The actors are all Bressonian here and do no more than move about in
seemingly random directions and perform mundane, everyday actions. Like
in Bresson’s films, there is no psychological inquiry into the
characters’ behaviour and yet there is much pathos and poignancy that is
developed thanks to the austerity of Bartas’ direction and the
intensity of Vladas Naudzius’ cinematography. The film is titled Three Days,
but it could well have been titled ‘three months’, ‘three years’ or
even ‘eternity’ for, in the film, all time is one, the notion of future
nonextant and hope for escape futile.
Koridorius (The Corridor, 1994)
If Three Days presented people stuck in time and moving aimlessly through desolate landscapes, The Corridor (1994) gives us ones stuck geographically and drifting through abstract time.

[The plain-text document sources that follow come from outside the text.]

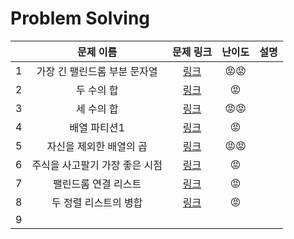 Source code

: # Problem Solving

|      |           문제 이름            |                          문제 링크                           | 난이도 | 설명 |
| ---: | :----------------------------: | :----------------------------------------------------------: | :----: | :--: |
|    1 |  가장 긴 팰린드롬 부분 문자열  | [링크](https://leetcode.com/problems/longest-palindromic-substring) |   😡😡   |      |
|    2 |           두 수의 합           |        [링크](https://leetcode.com/problems/two-sum)         |   😡    |      |
|    3 |           세 수의 합           |          [링크](https://leetcode.com/problems/3sum)          |   😡😡   |      |
|    4 |          배열 파티션1          |   [링크](https://leetcode.com/problems/array-partition-i)    |   😡    |      |
|    5 |    자신을 제외한 배열의 곱     | [링크](https://leetcode.com/problems/product-of-array-except-self) |   😡😡   |      |
|    6 | 주식을 사고팔기 가장 좋은 시점 | [링크](https://leetcode.com/problems/best-time-to-buy-and-sell-stock) |   😡    |      |
|    7 |      팰린드롬 연결 리스트      | [링크](https://leetcode.com/problems/palindrome-linked-list) |   😡    |      |
|    8 |     두 정렬 리스트의 병합      | [링크](https://leetcode.com/problems/merge-two-sorted-lists) |   😡    |      |
|    9 |                                |                                                              |        |      |

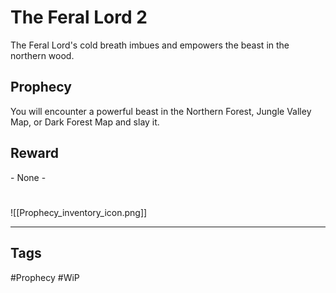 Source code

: # The Feral Lord 2
The Feral Lord's cold breath imbues and empowers the beast in the northern wood.
## Prophecy
You will encounter a powerful beast in the Northern Forest, Jungle Valley Map, or Dark Forest Map and slay it.
## Reward
\- None -

#
![[Prophecy_inventory_icon.png]]

---
## Tags
#Prophecy
#WiP  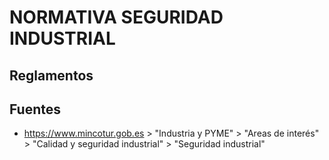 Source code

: NORMATIVA SEGURIDAD INDUSTRIAL
==============================


Reglamentos
-----------


Fuentes
-------
- <https://www.mincotur.gob.es> > "Industria y PYME" > "Areas de interés" > 
"Calidad y seguridad industrial" > "Seguridad industrial"

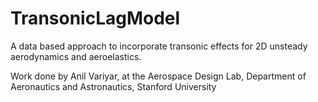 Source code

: # TransonicLagModel
A data based approach to incorporate transonic effects for 2D unsteady aerodynamics and aeroelastics.

Work done by Anil Variyar, at the Aerospace Design Lab, Department of Aeronautics and Astronautics, Stanford University
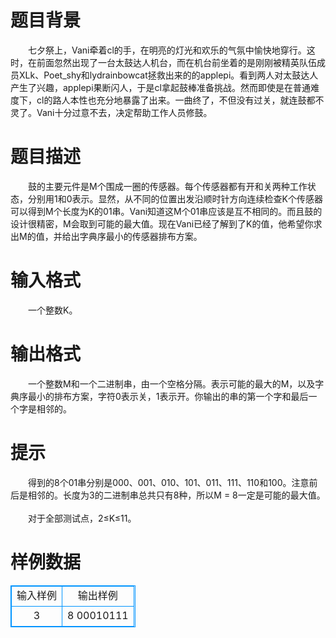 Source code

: # 

 
 # 题目背景 
　　七夕祭上，Vani牵着cl的手，在明亮的灯光和欢乐的气氛中愉快地穿行。这时，在前面忽然出现了一台太鼓达人机台，而在机台前坐着的是刚刚被精英队伍成员XLk、Poet_shy和lydrainbowcat拯救出来的的applepi。看到两人对太鼓达人产生了兴趣，applepi果断闪人，于是cl拿起鼓棒准备挑战。然而即使是在普通难度下，cl的路人本性也充分地暴露了出来。一曲终了，不但没有过关，就连鼓都不灵了。Vani十分过意不去，决定帮助工作人员修鼓。 

 
 # 题目描述 
　　鼓的主要元件是M个围成一圈的传感器。每个传感器都有开和关两种工作状态，分别用1和0表示。显然，从不同的位置出发沿顺时针方向连续检查K个传感器可以得到M个长度为K的01串。Vani知道这M个01串应该是互不相同的。而且鼓的设计很精密，M会取到可能的最大值。现在Vani已经了解到了K的值，他希望你求出M的值，并给出字典序最小的传感器排布方案。 

 
 # 输入格式 
　　一个整数K。 

 
 # 输出格式 
　　一个整数M和一个二进制串，由一个空格分隔。表示可能的最大的M，以及字典序最小的排布方案，字符0表示关，1表示开。你输出的串的第一个字和最后一个字是相邻的。 

 
 # 提示 
　　得到的8个01串分别是000、001、010、101、011、111、110和100。注意前后是相邻的。长度为3的二进制串总共只有8种，所以M&nbsp;=&nbsp;8一定是可能的最大值。<BR><BR>　　对于全部测试点，2≤K≤11。 
# 样例数据
<style>
        table,table tr th, table tr td { border:1px solid #0094ff; }
        table { width: 200px; min-height: 25px; line-height: 25px; text-align: center; border-collapse: collapse;}   
    </style>
<table>
	<tr>
		<td>输入样例</td>
		<td>输出样例</td>
	</tr>
<tr><td>3</td><td>8 00010111</td></tr></table>
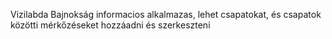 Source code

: Vizilabda Bajnokság informacios alkalmazas, lehet csapatokat, és csapatok közötti mérkőzéseket hozzáadni és szerkeszteni
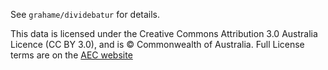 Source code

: See `grahame/dividebatur` for details.

This data is licensed under the Creative Commons Attribution 3.0 Australia Licence (CC BY 3.0), and is © Commonwealth of Australia. Full License terms are on the [AEC website](http://aec.gov.au/footer/Copyright.htm)

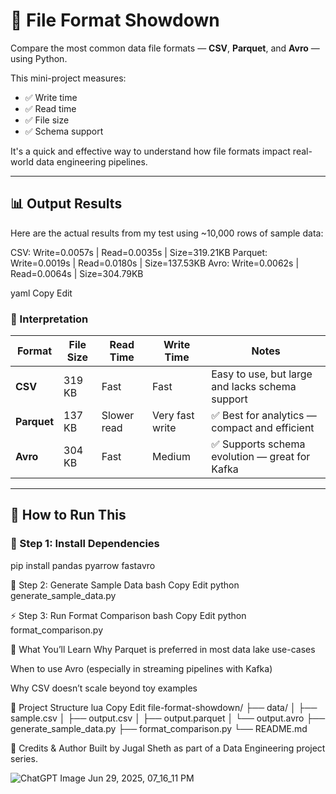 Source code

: # 🧪 File Format Showdown

Compare the most common data file formats — **CSV**, **Parquet**, and **Avro** — using Python.

This mini-project measures:
- ✅ Write time
- ✅ Read time
- ✅ File size
- ✅ Schema support

It's a quick and effective way to understand how file formats impact real-world data engineering pipelines.

---

## 📊 Output Results

Here are the actual results from my test using ~10,000 rows of sample data:

CSV: Write=0.0057s | Read=0.0035s | Size=319.21KB
Parquet: Write=0.0019s | Read=0.0180s | Size=137.53KB
Avro: Write=0.0062s | Read=0.0064s | Size=304.79KB

yaml
Copy
Edit

### 🧠 Interpretation

| Format   | File Size | Read Time | Write Time | Notes |
|----------|-----------|-----------|------------|-------|
| **CSV**  | 319 KB    | Fast      | Fast       | Easy to use, but large and lacks schema support |
| **Parquet** | 137 KB | Slower read | Very fast write | ✅ Best for analytics — compact and efficient |
| **Avro** | 304 KB    | Fast      | Medium     | ✅ Supports schema evolution — great for Kafka |

---

## 🚀 How to Run This

### 🧱 Step 1: Install Dependencies

pip install pandas pyarrow fastavro

📂 Step 2: Generate Sample Data
bash
Copy
Edit
python generate_sample_data.py

⚡ Step 3: Run Format Comparison
bash
Copy
Edit
python format_comparison.py

🧠 What You’ll Learn
Why Parquet is preferred in most data lake use-cases

When to use Avro (especially in streaming pipelines with Kafka)

Why CSV doesn’t scale beyond toy examples

📂 Project Structure
lua
Copy
Edit
file-format-showdown/
├── data/
│   ├── sample.csv
│   ├── output.csv
│   ├── output.parquet
│   └── output.avro
├── generate_sample_data.py
├── format_comparison.py
└── README.md

🙌 Credits & Author
Built by Jugal Sheth as part of a Data Engineering project series.

![ChatGPT Image Jun 29, 2025, 07_16_11 PM](https://github.com/user-attachments/assets/88ebf258-cd6f-455b-b908-db68588ae7c7)

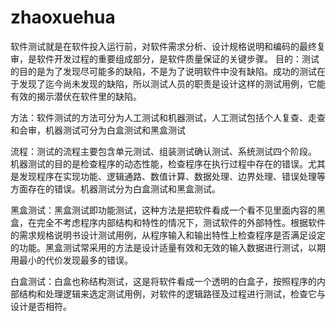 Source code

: # zhaoxuehua

软件测试就是在软件投入运行前，对软件需求分析、设计规格说明和编码的最终复审，是软件开发过程的重要组成部分，是软件质量保证的关键步骤。
目的：测试的目的是为了发现尽可能多的缺陷，不是为了说明软件中没有缺陷。成功的测试在于发现了迄今尚未发现的缺陷，所以测试人员的职责是设计这样的测试用例，它能有效的揭示潜伏在软件里的缺陷。

 方法：软件测试的方法可分为人工测试和机器测试，人工测试包括个人复查、走查和会审，机器测试可分为白盒测试和黑盒测试

 流程：测试的流程主要包含单元测试、组装测试确认测试、系统测试四个阶段。
机器测试的目的是检查程序的动态性能，检查程序在执行过程中存在的错误。尤其是发现程序在实现功能、逻辑通路、数值计算、数据处理、边界处理、错误处理等方面存在的错误。机器测试分为白盒测试和黑盒测试。

黑盒测试：黑盒测试即功能测试，这种方法是把软件看成一个看不见里面内容的黑盒，在完全不考虑程序内部结构和特性的情况下，测试软件的外部特性。根据软件的需求规格说明书设计测试用例，从程序输入和输出特性上检查程序是否满足设定的功能。黑盒测试常采用的方法是设计适量有效和无效的输入数据进行测试，以期用最小的代价发现最多的错误。

白盒测试：白盒也称结构测试，这是将软件看成一个透明的白盒子，按照程序的内部结构和处理逻辑来选定测试用例，对软件的逻辑路径及过程进行测试，检查它与设计是否相符。

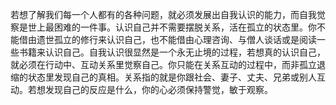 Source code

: 
若想了解我们每一个人都有的各种问题，就必须发展出自我认识的能力，而自我觉察是世上最困难的一件事。认识自己并不需要摆脱关系，活在孤立的状态里。你不能借由遗世孤立的修行来认识自己，也不能借由心理咨询、与僧人谈话或是阅读一些书籍来认识自己。自我认识很显然是一个永无止境的过程，若想真的认识自己，就必须在行动中、互动关系里觉察自己。你只能在关系互动的过程中，而非孤立退缩的状态里发现自己的真相。关系指的就是你跟社会、妻子、丈夫、兄弟或别人互动。若想发现自己的反应是什么，你的心必须保持警觉，敏于观察。
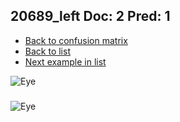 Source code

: ## 20689_left Doc: 2 Pred: 1
- [Back to confusion matrix](https://github.com/juliandewit/kaggle_retinopathy/blob/master/matrix.md)
- [Back to list](https://github.com/juliandewit/kaggle_retinopathy/blob/master/lists/21/list.md)
- [Next example in list](https://github.com/juliandewit/kaggle_retinopathy/blob/master/lists/21/20/20694_left.md)

![Eye](https://retinopaty.blob.core.windows.net/size1024/20689_left_2.jpeg)

### 

![Eye]()
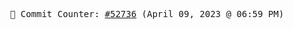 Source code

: <p align="center">
    <samp>
        📮 Commit Counter: <a href="https://github.com/Javascript-void0/Javascript-void0/commits/main">#52736</a> (April 09, 2023 @ 06:59 PM)
    </samp>
</p>
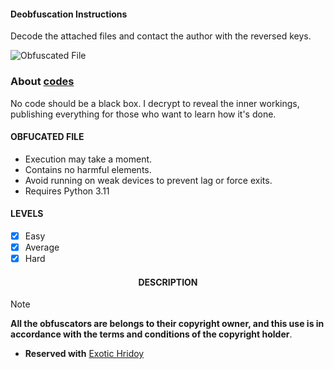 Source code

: <h4><b>Deobfuscation Instructions</b></h4>

Decode the attached files and contact the author with the reversed keys.

![Obfuscated File](https://github.com/exotic-inx/REVERSE/assets/92029487/977a586c-0640-4ad2-ba24-6488c6c25e65)

### About [codes](https://github.com/cryptonite-core/REVERSE/tree/main/codes)
No code should be a black box. I decrypt to reveal the inner workings, publishing everything for those who want to learn how it's done.

<h4><b>OBFUCATED FILE</b></h4>

- Execution may take a moment.
- Contains no harmful elements.
- Avoid running on weak devices to prevent lag or force exits.
- Requires Python 3.11

<h4><b>LEVELS</b></h4>

- [x] Easy
- [x] Average
- [x] Hard

<h4 align="center"><b>DESCRIPTION</b></h4>

> [!NOTE]  
> ****All the obfuscators are belongs to their copyright owner, and this use is in accordance with the terms and conditions of the copyright holder****.

* **Reserved with** [Exotic Hridoy](https://discord.gg/cryptonite_klein/)
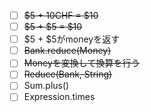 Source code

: - [ ] ~~$5 + 10CHF = $10~~
- [ ] ~~$5 + $5 = $10~~
- [ ] $5 + $5がmoneyを返す
- [ ] ~~Bank.reduce(Money)~~
- [ ] ~~Moneyを変換して換算を行う~~
- [ ] ~~Reduce(Bank, String)~~
- [ ] Sum.plus()
- [ ] Expression.times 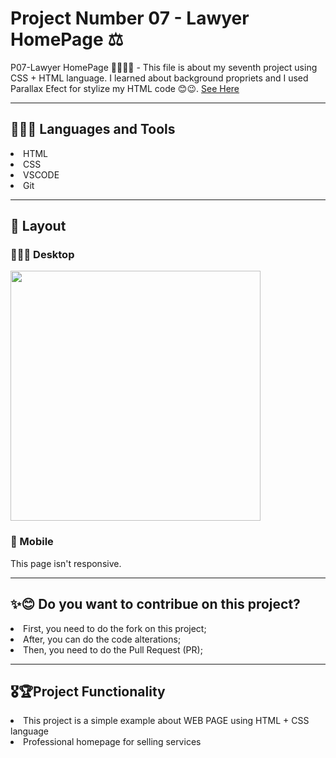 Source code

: <h1> Project Number 07 - Lawyer HomePage ⚖ </h1>

P07-Lawyer HomePage 👩🏽‍⚖️✨ - This file is about my seventh project using CSS + HTML language. I learned about background propriets and I used Parallax Efect for stylize my HTML code 😊😉. <a href = https://taiscostaeng.github.io/front-p07-lawyer/> See Here </a>

------------------------------------------------------------------------------------------------------------------------------------------------------------------------------------------------
<h2> 👩🏽‍🔧 Languages and Tools </h2>
<li> HTML </li>
<li> CSS </li>
<li> VSCODE </li>
<li> Git </li>

------------------------------------------------------------------------------------------------------------------------------------------------------------------------------------------------
<h2> 🎨 Layout </h2>

<h3> 👩🏽‍💻 Desktop </h3>
<img src = "https://github.com/taiscostaeng/front-p07-lawyer/assets/138815703/c8e3363e-ec56-46bb-9f40-a64b522e50ac" width = 400px>


<h3> 📱 Mobile </h3>
This page isn't responsive.

------------------------------------------------------------------------------------------------------------------------------------------------------------------------------------------------
<h2> ✨😊 Do you want to contribue on this project? </h2>
<li> First, you need to do the fork on this project; </li>
<li> After, you can do the code alterations; </li>
<li> Then, you need to do the Pull Request (PR); </li>

------------------------------------------------------------------------------------------------------------------------------------------------------------------------------------------------
<h2> 🎖🏆Project Functionality </h2>
<li> This project is a simple example about WEB PAGE using HTML + CSS language </li>
<li> Professional homepage for selling services </li>
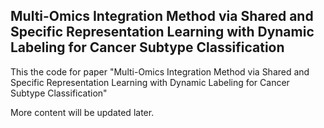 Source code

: ## Multi-Omics Integration Method via Shared and Specific Representation Learning with Dynamic Labeling for Cancer Subtype Classification

This the code for paper "Multi-Omics Integration Method via Shared and Specific Representation Learning with Dynamic Labeling for Cancer Subtype Classification"

More content will be updated later.


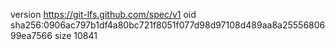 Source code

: version https://git-lfs.github.com/spec/v1
oid sha256:0906ac797b1df4a80bc721f8051f077d98d97108d489aa8a2555680699ea7566
size 10841
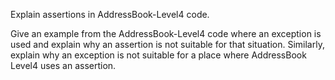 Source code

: <panel type="info" header="`W7.6a` Can explain assertions :star::star::star:" expanded no-close>
  <include src="../../book/errorHandling/assertions/what/unit-inElsewhere-asFlat.md" boilerplate />
<!-- TODO: add evidence -->
</panel>

<!-- ==================================================================================================== -->

<panel type="info" header="`W7.6b` Can use assertions :star::star::star:" expanded no-close>
  <include src="../../book/errorHandling/assertions/how/unit-inElsewhere-asFlat.md" boilerplate />
  <panel header="{{glyphicon_folder_close}} Evidence" expanded>

Explain assertions in AddressBook-Level4 code.

  </panel>
</panel>

<!-- ==================================================================================================== -->

<panel type="success" header="`W7.6c` Can use assertions optimally :star::star::star::star:" expanded no-close>
  <include src="../../book/errorHandling/assertions/when/unit-inElsewhere-asFlat.md" boilerplate />
  <panel header="{{glyphicon_folder_close}} Evidence" expanded>

Give an example from the AddressBook-Level4 code where an exception is used and explain why an assertion is not suitable for that situation.
Similarly, explain why an exception is not suitable for a place where AddressBook Level4 uses an assertion.  

  </panel>
</panel>

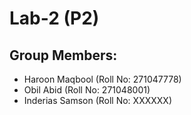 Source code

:# Lab-2 (P2)

## Group Members:
- Haroon Maqbool (Roll No: 271047778)
- Obil Abid (Roll No: 271048001)
- Inderias Samson (Roll No: XXXXXX)
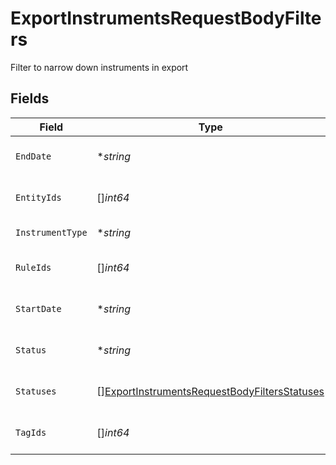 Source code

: # ExportInstrumentsRequestBodyFilters

Filter to narrow down instruments in export


## Fields

| Field                                                                                                                   | Type                                                                                                                    | Required                                                                                                                | Description                                                                                                             | Example                                                                                                                 |
| ----------------------------------------------------------------------------------------------------------------------- | ----------------------------------------------------------------------------------------------------------------------- | ----------------------------------------------------------------------------------------------------------------------- | ----------------------------------------------------------------------------------------------------------------------- | ----------------------------------------------------------------------------------------------------------------------- |
| `EndDate`                                                                                                               | **string*                                                                                                               | :heavy_minus_sign:                                                                                                      | Instrument creation date end.                                                                                           | 2021-11-05 04:13:46                                                                                                     |
| `EntityIds`                                                                                                             | []*int64*                                                                                                               | :heavy_minus_sign:                                                                                                      | Numerical IDs of the entities.                                                                                          |                                                                                                                         |
| `InstrumentType`                                                                                                        | **string*                                                                                                               | :heavy_minus_sign:                                                                                                      | Type of instrument.                                                                                                     | wallet                                                                                                                  |
| `RuleIds`                                                                                                               | []*int64*                                                                                                               | :heavy_minus_sign:                                                                                                      | Numerical IDs of the rules.                                                                                             |                                                                                                                         |
| `StartDate`                                                                                                             | **string*                                                                                                               | :heavy_minus_sign:                                                                                                      | Instrument creation date start.                                                                                         | 2019-11-05 04:13:46                                                                                                     |
| `Status`                                                                                                                | **string*                                                                                                               | :heavy_minus_sign:                                                                                                      | Status of the instruments.                                                                                              | active                                                                                                                  |
| `Statuses`                                                                                                              | [][ExportInstrumentsRequestBodyFiltersStatuses](../../models/operations/exportinstrumentsrequestbodyfiltersstatuses.md) | :heavy_minus_sign:                                                                                                      | Statuses for the instruments.                                                                                           |                                                                                                                         |
| `TagIds`                                                                                                                | []*int64*                                                                                                               | :heavy_minus_sign:                                                                                                      | Numerical IDs of the tags.                                                                                              |                                                                                                                         | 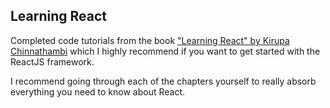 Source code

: ## Learning React

Completed code tutorials from the book <a href="https://www.chapters.indigo.ca/en-ca/books/learning-react-a-hands-on/9780134546315-item.html?ref=item_page%3avariation" target="_blank">"Learning React" by Kirupa Chinnathambi</a> which I highly recommend if you want to get started with the ReactJS framework.

I recommend going through each of the chapters yourself to really absorb everything you need to know about React. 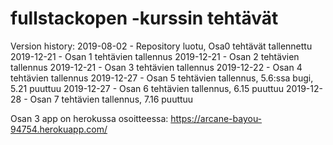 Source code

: # fullstackopen -kurssin tehtävät

Version history:
2019-08-02 - Repository luotu, Osa0 tehtävät tallennettu
2019-12-21 - Osan 1 tehtävien tallennus
2019-12-21 - Osan 2 tehtävien tallennus
2019-12-21 - Osan 3 tehtävien tallennus
2019-12-22 - Osan 4 tehtävien tallennus
2019-12-27 - Osan 5 tehtävien tallennus, 5.6:ssa bugi, 5.21 puuttuu
2019-12-27 - Osan 6 tehtävien tallennus, 6.15 puuttuu
2019-12-28 - Osan 7 tehtävien tallennus, 7.16 puuttuu


Osan 3 app on herokussa osoitteessa: https://arcane-bayou-94754.herokuapp.com/ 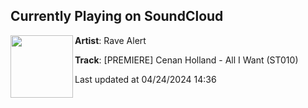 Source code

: ## Currently Playing on SoundCloud

[<img align="left" width="100" src="https://i1.sndcdn.com/artworks-Ws2zaUx5gPGLzLSL-e16PfQ-t500x500.jpg">](https://soundcloud.com/rave_alert/premiere-cenan-holland-all-i-want-st010?in=saxurn/sets/tmp2/)

**Artist**: Rave Alert 

**Track**: [PREMIERE] Cenan Holland - All I Want (ST010)

Last updated at 04/24/2024 14:36
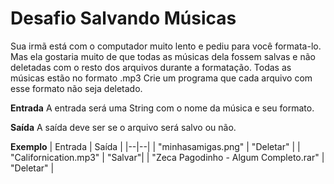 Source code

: <h1>Desafio Salvando Músicas</h1>
Sua irmã está com o computador muito lento e pediu para você formata-lo. Mas ela gostaria muito de que todas as músicas dela fossem salvas e não deletadas com o resto dos arquivos durante a formatação. Todas as músicas estão no formato .mp3
Crie um programa que cada arquivo com esse formato não seja deletado.

**Entrada**
A entrada será uma String com o nome da música e seu formato.

**Saída**
A saída deve ser se o arquivo será salvo ou não.

**Exemplo**
| Entrada	| Saída |
|--|--|
| "minhasamigas.png" | "Deletar" |
| "Californication.mp3" | "Salvar"|
| "Zeca Pagodinho - Algum Completo.rar" | "Deletar" | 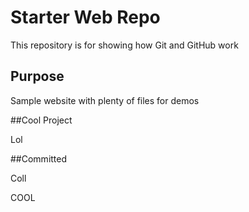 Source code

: 
# Starter Web Repo

This repository is for showing how Git and GitHub work

## Purpose

Sample website with plenty of files for demos


##Cool Project

Lol

##Committed


Coll




COOL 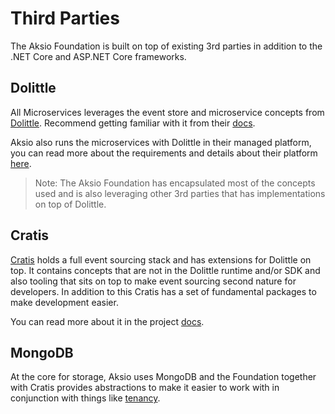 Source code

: # Third Parties

The Aksio Foundation is built on top of existing 3rd parties in addition to the .NET Core and ASP.NET Core frameworks.

## Dolittle

All Microservices leverages the event store and microservice concepts from [Dolittle](https://dolittle.io).
Recommend getting familiar with it from their [docs](https://dolittle.io/docs/).

Aksio also runs the microservices with Dolittle in their managed platform, you can read more
about the requirements and details about their platform [here](https://dolittle.io/docs/platform/requirements/).

> Note: The Aksio Foundation has encapsulated most of the concepts used and is also leveraging other 3rd parties
> that has implementations on top of Dolittle.

## Cratis

[Cratis](https://github.com/cratis/cratis) holds a full event sourcing stack and has extensions for Dolittle on top. It contains concepts that are
not in the Dolittle runtime and/or SDK and also tooling that sits on top to make event sourcing second nature
for developers. In addition to this Cratis has a set of fundamental packages to make development easier.

You can read more about it in the project [docs](https://github.com/Cratis/cratis/tree/main/Documentation).

## MongoDB

At the core for storage, Aksio uses MongoDB and the Foundation together with Cratis provides abstractions to make it
easier to work with in conjunction with things like [tenancy](./tenancy.md).
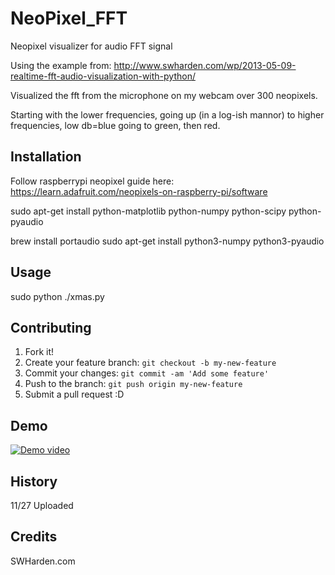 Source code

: # NeoPixel_FFT

Neopixel visualizer for audio FFT signal

Using the example from: http://www.swharden.com/wp/2013-05-09-realtime-fft-audio-visualization-with-python/

Visualized the fft from the microphone on my webcam over 300 neopixels.

Starting with the lower frequencies, going up (in a log-ish mannor) to higher frequencies, low db=blue going to green, then red.

## Installation

Follow raspberrypi neopixel guide here: https://learn.adafruit.com/neopixels-on-raspberry-pi/software

  sudo apt-get install python-matplotlib python-numpy python-scipy python-pyaudio
  
  brew install portaudio
  sudo apt-get install python3-numpy python3-pyaudio

## Usage

sudo python ./xmas.py

## Contributing

1.  Fork it!
2.  Create your feature branch: `git checkout -b my-new-feature`
3.  Commit your changes: `git commit -am 'Add some feature'`
4.  Push to the branch: `git push origin my-new-feature`
5.  Submit a pull request :D

## Demo

[![Demo video](https://img.youtube.com/vi/PyBxUqtKxwA/0.jpg)](https://www.youtube.com/watch?v=PyBxUqtKxwA)

## History

11/27 Uploaded

## Credits

SWHarden.com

Bartas’ most opaque and affecting film to date, The Corridor is
a moody, meditative essay set at a time just after the independence of
Lithuania from the USSR and in a claustrophobic apartment somewhere in
Vilnius in which the titular corridor forms the zone through which the
residents of the building must pass in order to meet each other.
Extremely well shot in harsh monochrome, the interiors of the apartment
resemble some sort of a void, a limbo for lost souls if you will, from
which there seems to be no way out. Consisting mostly of evocatively
lit, melancholy faces that seem like waiting for a miracle to take them
out of this suffocating space, The Corridor also presents
sequences shot in cinema vérité fashion where we see the residents
drinking and dancing in the common kitchen. Of course, there is also the
typical central character, played by Sharunas Bartas himself, who seems
to be unable to partake in the merriment. Conventional chronology is
ruptured and reality and memory merge as Bartas cuts back and forth
between the adolescent chronicles of the protagonist, marked by
rebellion and sexual awakening, and his present entrapped self, unable
to comprehend what this new found ‘freedom’ means. Essentially an elegy
about the loss of a sense of ‘being’ and ‘purpose’, The Corridor remains an important film that earns a spot alongside seminal and thematically kindred works such as Paradjanov’s The Color of Pomegranates (1968) and Tarkovsky’s The Mirror (1975).
Few Of Us (1996)
Few of Us
(1996) is perhaps the least political of the already highly
noncommittal works of Sharunas Bartas. Not that this film does not base
itself strongly on the political situation in Lithuania, but that the
now-intimate backdrop of independent Lithuania is transposed onto a
remote foothill in Siberia where a tribe called the Tolofars maintains a
spartan life style. It is into this rugged, almost otherworldly land
that the beautiful protagonist of the film (Yekaterina Golubeva) is
air-dropped like an angel being relegated to the netherworld. She seems
as isolated from the people of this land as the Tolofars are from the
rest of the world. However, as indicated by the incessant cross cutting
between the worn out terrain of the village and the contours on
Golubeva’s face, this mysterious, hostile and unforgiving landscape is
as much a protagonist of Bartas’ film as Golubeva is. With an eye for
small and intricate changes in seasons, terrains and time of the day
comparable to that of James Benning, Bartas pushes his own envelope as
he lingers on eyes, faces and landscapes for seemingly interminable
stretches of time. Each image of the film carries with itself an air of a
still paining, vaguely familiar. All this sure does bring to surface
the experimental and, I daresay, self-conscious nature of Bartas’ work,
but what it also does is familiarize us with the hitherto alien and draw
connection between this abstract representation of protagonist’s
cultural disconnection in Tolofaria and the typical Bartas territory of
desolate, directionless lives lead by the people of post-Soviet
Lithuania.
A Casa (The House, 1997)
The House
(1997) opens to the image of a mansion as the narrator reads a
confessional letter written to his mother about their inability to
communicate with each other. The house and mother are, of course,
metaphors for the motherland that would be explored in the two hours
that follow. It seems to me that The House is the film that
Bartas finally comes to terms with the trauma dealt by the country’s
recent past that he has consistently expressed in his work.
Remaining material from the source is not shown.